Ее волосы отросли и свисали ровным пропитанным потом комом, который при каждом шаге качался у нее между лопатками. Спина была настолько худой, что он мог даже через рубашку пересчитать ее позвонки. Пот образовал темную полосу вдоль ее позвоночника. Ягодицы затвердели и под выцветшими брюками теперь походили на два резиновых мячика; сквозь треугольную прореху при каждом ее шаге он видел проблески нежной белой плоти. От изнеможения ее ноги двигались вяло и расслабленно, вихляя в стороны, а коленки подгибались.
Очень скоро надо будет дать ей отдохнуть, хотя она и не жалуется, еще не разу не хныкала за все те мучительные часы, которые прошли с того момента, как они покинули берег реки. Он нежно улыбнулся, вспомнив ту высокомерную сучку, которая сошла с "боинга" в аэропорту Хараре много, много веков назад. Сейчас это была совсем другая женщина: суровая, решительная, с характером твердым, как дамасская сталь. Он знал, что она не сдастся, она будет продолжать идти, пока не убьет себя. Он протянул руку и похлопал ее по плечу.
– Полегче, малышка. Привал на десять минут.
Когда они остановились, ее покачивало. Он обнял ее за плечи и поддержал.
– Ты знаешь, что ты просто чудо?
Он усадил ее, прислонив спиной к стволу большого дерева, отвинтил пробку и передал ей флягу с водой.
– Дай мне Минни. Ей пора пить хлорохин. – Голос Клодии был хриплым от усталости.
Шон снял девочку со спины и усадил ее Клодии на колени.
– Запомни, десять минут, это все.
Альфонсо воспользовался перерывом, чтобы включить рацию. С одной стороны от него разместился Микки, с другой Мириам. Они с восхищением наблюдали, как он включил аппарат и начал прослушивать диапазоны. Послышались шорохи и треск, затем слабые обрывки фраз на африкаанс, но вот взволнованный голос заговорил на шанганском, очень близко и громко.
– Теперь очень близко, – сказал он.
Продолжение последовало незамедлительно:
– Не сбавляйте темп. Догоните их. Не дайте им уйти. Свяжитесь со мной сразу же, как только поймаете их.

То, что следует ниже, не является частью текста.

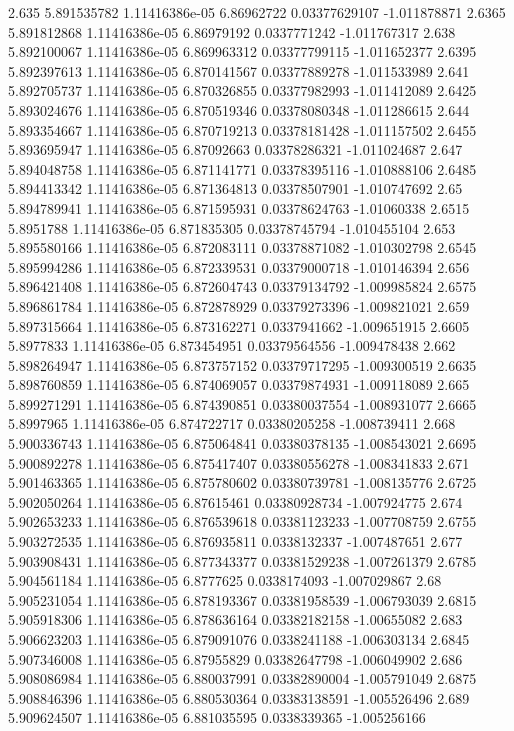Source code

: {2.635 5.891535782 1.11416386e-05 6.86962722 0.03377629107 -1.011878871
2.6365 5.891812868 1.11416386e-05 6.86979192 0.0337771242 -1.011767317
2.638 5.892100067 1.11416386e-05 6.869963312 0.03377799115 -1.011652377
2.6395 5.892397613 1.11416386e-05 6.870141567 0.03377889278 -1.011533989
2.641 5.892705737 1.11416386e-05 6.870326855 0.03377982993 -1.011412089
2.6425 5.893024676 1.11416386e-05 6.870519346 0.03378080348 -1.011286615
2.644 5.893354667 1.11416386e-05 6.870719213 0.03378181428 -1.011157502
2.6455 5.893695947 1.11416386e-05 6.87092663 0.03378286321 -1.011024687
2.647 5.894048758 1.11416386e-05 6.871141771 0.03378395116 -1.010888106
2.6485 5.894413342 1.11416386e-05 6.871364813 0.03378507901 -1.010747692
2.65 5.894789941 1.11416386e-05 6.871595931 0.03378624763 -1.01060338
2.6515 5.8951788 1.11416386e-05 6.871835305 0.03378745794 -1.010455104
2.653 5.895580166 1.11416386e-05 6.872083111 0.03378871082 -1.010302798
2.6545 5.895994286 1.11416386e-05 6.872339531 0.03379000718 -1.010146394
2.656 5.896421408 1.11416386e-05 6.872604743 0.03379134792 -1.009985824
2.6575 5.896861784 1.11416386e-05 6.872878929 0.03379273396 -1.009821021
2.659 5.897315664 1.11416386e-05 6.873162271 0.0337941662 -1.009651915
2.6605 5.8977833 1.11416386e-05 6.873454951 0.03379564556 -1.009478438
2.662 5.898264947 1.11416386e-05 6.873757152 0.03379717295 -1.009300519
2.6635 5.898760859 1.11416386e-05 6.874069057 0.03379874931 -1.009118089
2.665 5.899271291 1.11416386e-05 6.874390851 0.03380037554 -1.008931077
2.6665 5.8997965 1.11416386e-05 6.874722717 0.03380205258 -1.008739411
2.668 5.900336743 1.11416386e-05 6.875064841 0.03380378135 -1.008543021
2.6695 5.900892278 1.11416386e-05 6.875417407 0.03380556278 -1.008341833
2.671 5.901463365 1.11416386e-05 6.875780602 0.03380739781 -1.008135776
2.6725 5.902050264 1.11416386e-05 6.87615461 0.03380928734 -1.007924775
2.674 5.902653233 1.11416386e-05 6.876539618 0.03381123233 -1.007708759
2.6755 5.903272535 1.11416386e-05 6.876935811 0.0338132337 -1.007487651
2.677 5.903908431 1.11416386e-05 6.877343377 0.03381529238 -1.007261379
2.6785 5.904561184 1.11416386e-05 6.8777625 0.0338174093 -1.007029867
2.68 5.905231054 1.11416386e-05 6.878193367 0.03381958539 -1.006793039
2.6815 5.905918306 1.11416386e-05 6.878636164 0.03382182158 -1.00655082
2.683 5.906623203 1.11416386e-05 6.879091076 0.0338241188 -1.006303134
2.6845 5.907346008 1.11416386e-05 6.87955829 0.03382647798 -1.006049902
2.686 5.908086984 1.11416386e-05 6.880037991 0.03382890004 -1.005791049
2.6875 5.908846396 1.11416386e-05 6.880530364 0.03383138591 -1.005526496
2.689 5.909624507 1.11416386e-05 6.881035595 0.0338339365 -1.005256166
}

Этот голос они не могли спутать ни с каким другим, и им вовсе не нужно было подтверждение этого.
– Все прекрасно, генерал Чайна.
Передача прекратилась, и Шон с Альфонсо обменялись быстрыми нахмуренными взглядами.
– Очень близко, – сказал шанган. – Нам от них не убежать.
– Ты можешь уйти, – сказал Шон. – Один.
В нерешительности Альфонсо бросил косой взгляд в сторону Мириам. Шанганская девушка ответила на его взгляд взглядом, полным доверия. Альфонсо закашлялся и в нерешительности заерзал.
– Я остаюсь, – пробормотал он.
Шон горько рассмеялся и сказал по-английски:
– Вступай в клуб, приятель. Маленькой ведьме не потребовалось много времени, чтобы поймать тебя на крючок. Эти румяные пышечки доведут всех нас до смерти, попомни мои слова.
Альфонсо нахмурился. Он не понял ни единого слова, и Шон снова перешел на шанганский.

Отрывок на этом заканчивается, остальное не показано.